Content starts
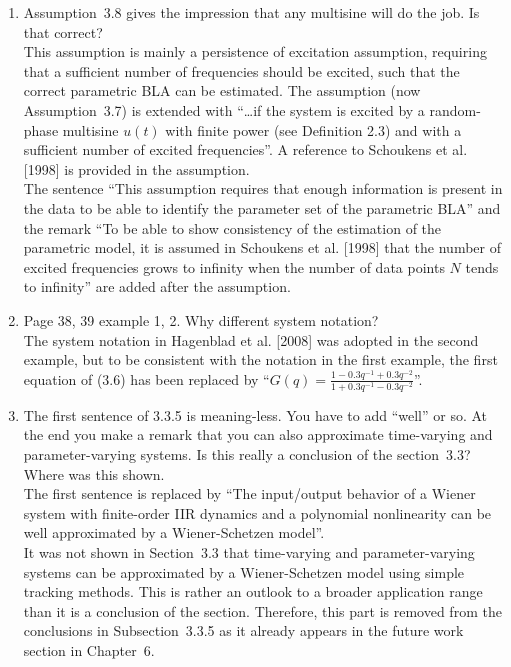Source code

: \documentclass{article}
\newenvironment{answer}{\noindent\ignorespaces\color{blue}}{\noindent\ignorespacesafterend}
\newcommand{\ans}[1]{\begin{answer}#1\end{answer}}
\newcommand{\oldnewpage}[2]{\marginpar{{\color{black}#1} / {\color{red}#2}}}
\begin{document}
\begin{enumerate}
	\item Assumption~3.8 gives the impression that any multisine will do the job. Is that correct?\\
		\ans{This assumption is mainly a persistence of excitation assumption, requiring that a sufficient number of frequencies should be excited, such that the correct parametric BLA can be estimated.
			\oldnewpage{36}{40}The assumption (now Assumption~3.7) is extended with ``\ldots if the system is excited by a random-phase multisine $u(t)$ with finite power (see Definition 2.3) and with a sufficient number of excited frequencies''. A reference to Schoukens et al. [1998] is provided in the assumption.\\
			The sentence ``This assumption requires that enough information is present in the data to be able to identify the parameter set of the parametric BLA'' and the remark ``To be able to show consistency of the estimation of the parametric model, it is assumed in Schoukens et al. [1998] that the number of excited frequencies grows to infinity when the number of data points $N$ tends to infinity'' are added after the assumption.}
	\item Page 38, 39 example 1, 2. Why different system notation?\\
		\ans{\oldnewpage{38--39}{43}The system notation in Hagenblad et al. [2008] was adopted in the second example, but to be consistent with the notation in the first example, the first equation of (3.6) has been replaced by ``\mbox{$G(q) = \frac{1 -0.3q^{-1} + 0.3 q^{-2}}{1 + 0.3 q^{-1} - 0.3 q^{-2}}$}''.}
	\item The first sentence of 3.3.5 is meaning-less. You have to add ``well'' or so. At the end you make a remark that you can also approximate time-varying and parameter-varying systems. Is this really a conclusion of the section~3.3? Where was this shown.\\
		\ans{\oldnewpage{42}{46}The first sentence is replaced by ``The input/output behavior of a Wiener system with finite-order IIR dynamics and a polynomial nonlinearity can be well approximated by a Wiener-Schetzen model''.\\
			\oldnewpage{42 and~136}{46 and~140}It was not shown in Section~3.3 that time-varying and parameter-varying systems can be approximated by a Wiener-Schetzen model using simple tracking methods. This is rather an outlook to a broader application range than it is a conclusion of the section. Therefore, this part is removed from the conclusions in Subsection~3.3.5 as it already appears in the future work section in Chapter~6.}

\end{enumerate}
\end{document}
Content ends
» **What you will do**
When a line contains the string "varying", copy it from the records.

» **Response to the exercise**
	\item The first sentence of 3.3.5 is meaning-less. You have to add ``well'' or so. At the end you make a remark that you can also approximate time-varying and parameter-varying systems. Is this really a conclusion of the section~3.3? Where was this shown.\\
			\oldnewpage{42 and~136}{46 and~140}It was not shown in Section~3.3 that time-varying and parameter-varying systems can be approximated by a Wiener-Schetzen model using simple tracking methods. This is rather an outlook to a broader application range than it is a conclusion of the section. Therefore, this part is removed from the conclusions in Subsection~3.3.5 as it already appears in the future work section in Chapter~6.}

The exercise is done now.